++++ Records provided

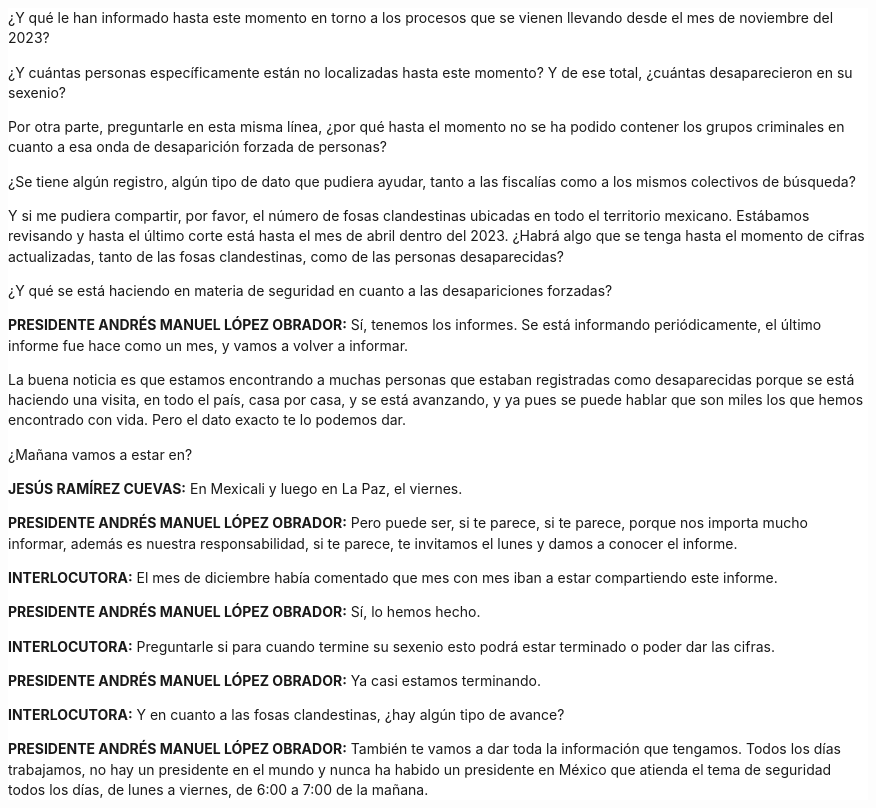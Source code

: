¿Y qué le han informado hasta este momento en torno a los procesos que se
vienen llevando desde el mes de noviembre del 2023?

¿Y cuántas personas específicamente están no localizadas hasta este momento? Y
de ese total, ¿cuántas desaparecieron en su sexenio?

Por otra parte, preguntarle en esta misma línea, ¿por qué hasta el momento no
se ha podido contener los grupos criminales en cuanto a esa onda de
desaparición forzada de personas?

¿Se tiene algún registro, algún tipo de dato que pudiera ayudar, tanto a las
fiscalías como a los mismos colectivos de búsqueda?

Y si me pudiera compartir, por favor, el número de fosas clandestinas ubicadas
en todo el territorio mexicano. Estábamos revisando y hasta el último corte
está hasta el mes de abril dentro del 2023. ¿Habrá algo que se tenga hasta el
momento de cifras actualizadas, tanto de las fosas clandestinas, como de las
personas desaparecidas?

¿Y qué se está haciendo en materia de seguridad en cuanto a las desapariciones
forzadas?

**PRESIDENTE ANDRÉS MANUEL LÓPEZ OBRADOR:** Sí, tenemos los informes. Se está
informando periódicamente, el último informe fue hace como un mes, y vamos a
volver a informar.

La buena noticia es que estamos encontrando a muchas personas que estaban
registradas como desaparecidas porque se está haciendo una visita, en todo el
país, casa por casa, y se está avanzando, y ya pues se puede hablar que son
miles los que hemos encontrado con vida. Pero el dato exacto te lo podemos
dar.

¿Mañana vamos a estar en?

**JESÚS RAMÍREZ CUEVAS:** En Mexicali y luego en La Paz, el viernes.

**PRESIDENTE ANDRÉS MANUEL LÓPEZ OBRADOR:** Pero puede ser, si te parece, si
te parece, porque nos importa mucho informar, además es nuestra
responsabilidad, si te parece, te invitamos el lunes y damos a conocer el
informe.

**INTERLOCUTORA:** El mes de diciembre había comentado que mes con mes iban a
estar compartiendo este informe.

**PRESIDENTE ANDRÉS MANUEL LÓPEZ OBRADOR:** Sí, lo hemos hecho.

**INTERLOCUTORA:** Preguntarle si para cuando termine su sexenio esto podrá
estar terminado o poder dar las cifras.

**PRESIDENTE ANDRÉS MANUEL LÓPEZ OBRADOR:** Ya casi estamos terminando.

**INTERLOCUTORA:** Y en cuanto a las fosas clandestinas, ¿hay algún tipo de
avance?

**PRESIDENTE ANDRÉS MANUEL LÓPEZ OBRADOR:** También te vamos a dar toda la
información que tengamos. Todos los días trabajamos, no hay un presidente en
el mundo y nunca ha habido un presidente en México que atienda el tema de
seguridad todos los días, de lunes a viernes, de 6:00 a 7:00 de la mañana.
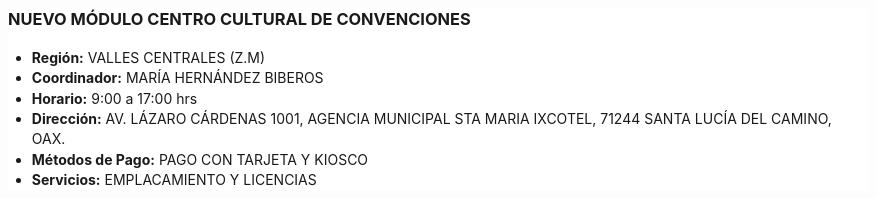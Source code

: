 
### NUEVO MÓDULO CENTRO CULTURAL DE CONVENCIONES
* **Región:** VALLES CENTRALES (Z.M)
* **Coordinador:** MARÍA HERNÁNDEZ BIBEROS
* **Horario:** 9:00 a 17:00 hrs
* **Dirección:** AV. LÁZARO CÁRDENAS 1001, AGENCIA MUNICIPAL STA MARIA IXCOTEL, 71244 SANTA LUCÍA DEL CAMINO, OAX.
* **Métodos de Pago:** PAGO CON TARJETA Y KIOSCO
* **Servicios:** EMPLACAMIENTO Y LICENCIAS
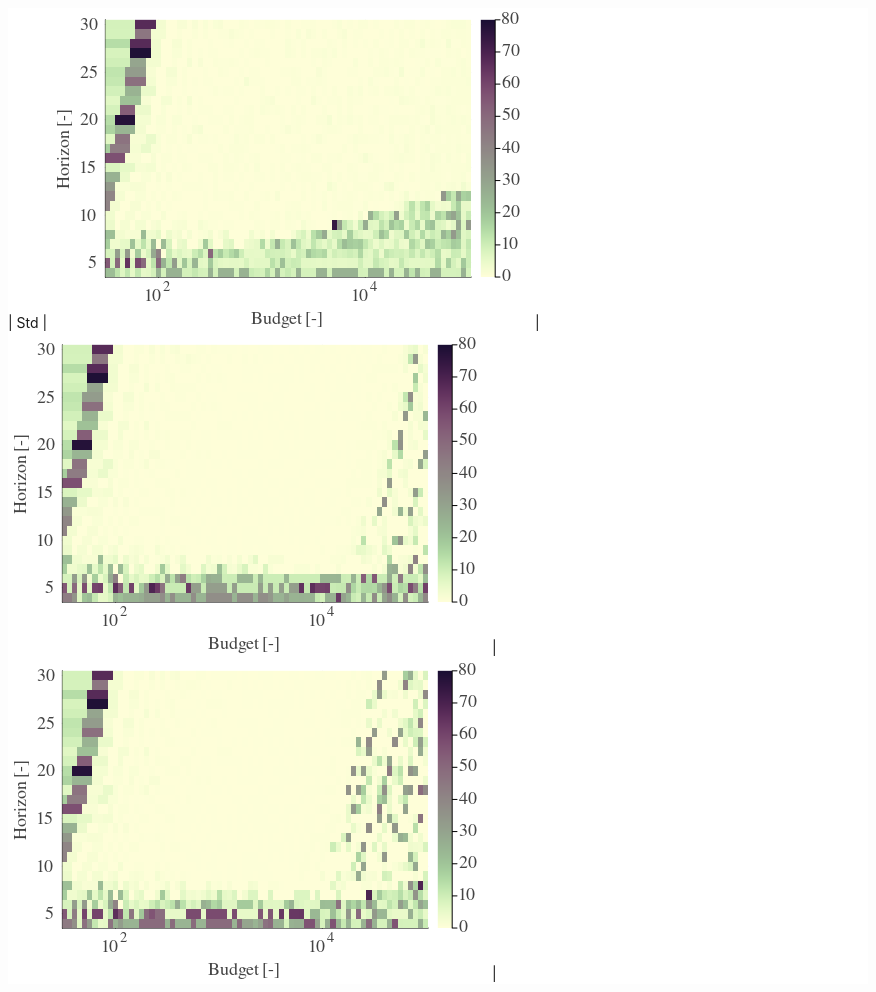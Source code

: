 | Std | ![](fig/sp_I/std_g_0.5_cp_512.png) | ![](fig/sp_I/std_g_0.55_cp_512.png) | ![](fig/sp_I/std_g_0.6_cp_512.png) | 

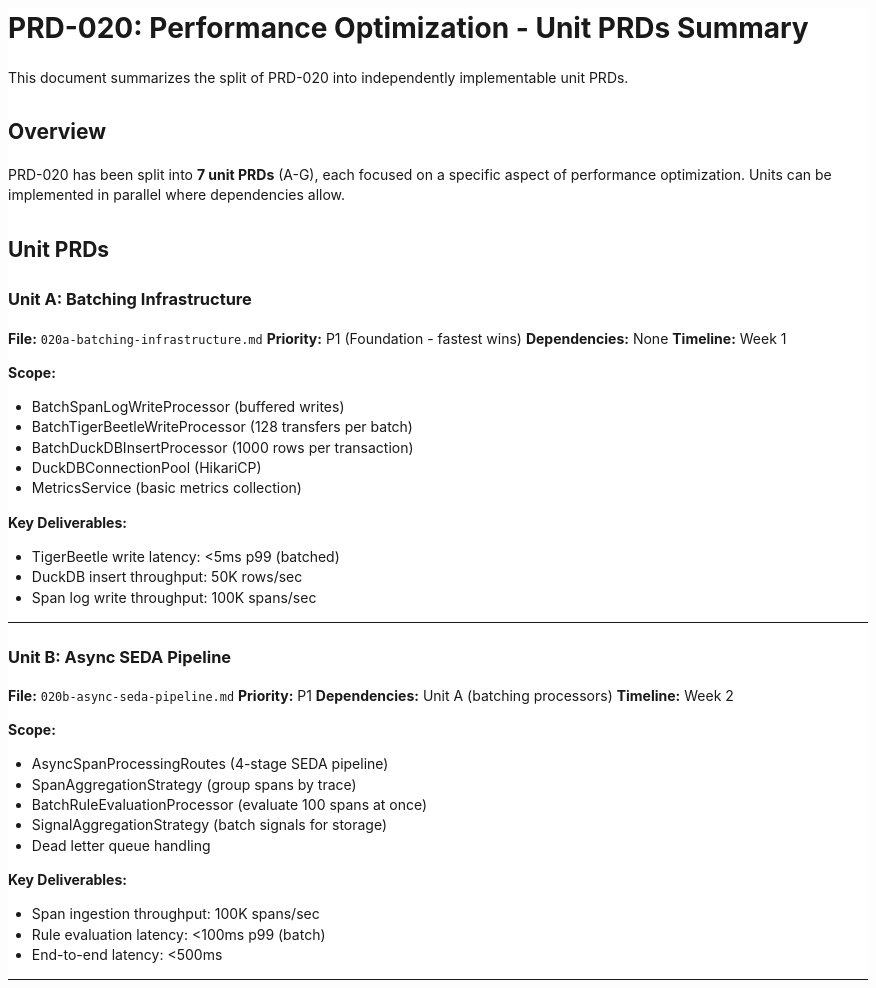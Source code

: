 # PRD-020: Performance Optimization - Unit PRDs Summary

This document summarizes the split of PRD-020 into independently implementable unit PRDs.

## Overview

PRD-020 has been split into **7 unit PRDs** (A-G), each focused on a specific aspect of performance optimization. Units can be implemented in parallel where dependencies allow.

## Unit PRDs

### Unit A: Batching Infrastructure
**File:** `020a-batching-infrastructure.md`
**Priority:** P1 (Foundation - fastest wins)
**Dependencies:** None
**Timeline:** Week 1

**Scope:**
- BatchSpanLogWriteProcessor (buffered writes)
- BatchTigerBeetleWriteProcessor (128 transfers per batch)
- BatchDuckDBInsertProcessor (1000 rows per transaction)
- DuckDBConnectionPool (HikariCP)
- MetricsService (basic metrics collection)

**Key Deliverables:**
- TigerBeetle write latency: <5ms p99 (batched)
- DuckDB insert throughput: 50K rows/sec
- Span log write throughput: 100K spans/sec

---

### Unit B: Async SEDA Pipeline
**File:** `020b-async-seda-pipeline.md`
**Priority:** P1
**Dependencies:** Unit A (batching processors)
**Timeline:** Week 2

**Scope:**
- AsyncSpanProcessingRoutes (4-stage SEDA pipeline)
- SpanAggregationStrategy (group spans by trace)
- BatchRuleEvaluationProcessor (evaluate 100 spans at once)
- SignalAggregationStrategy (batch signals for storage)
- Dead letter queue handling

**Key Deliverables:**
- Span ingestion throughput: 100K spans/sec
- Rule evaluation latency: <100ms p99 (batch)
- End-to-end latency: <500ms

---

++++++++

*What is required*
How many lines in the records hold the string "rows"? Answer with only that number.

*Written answer*
2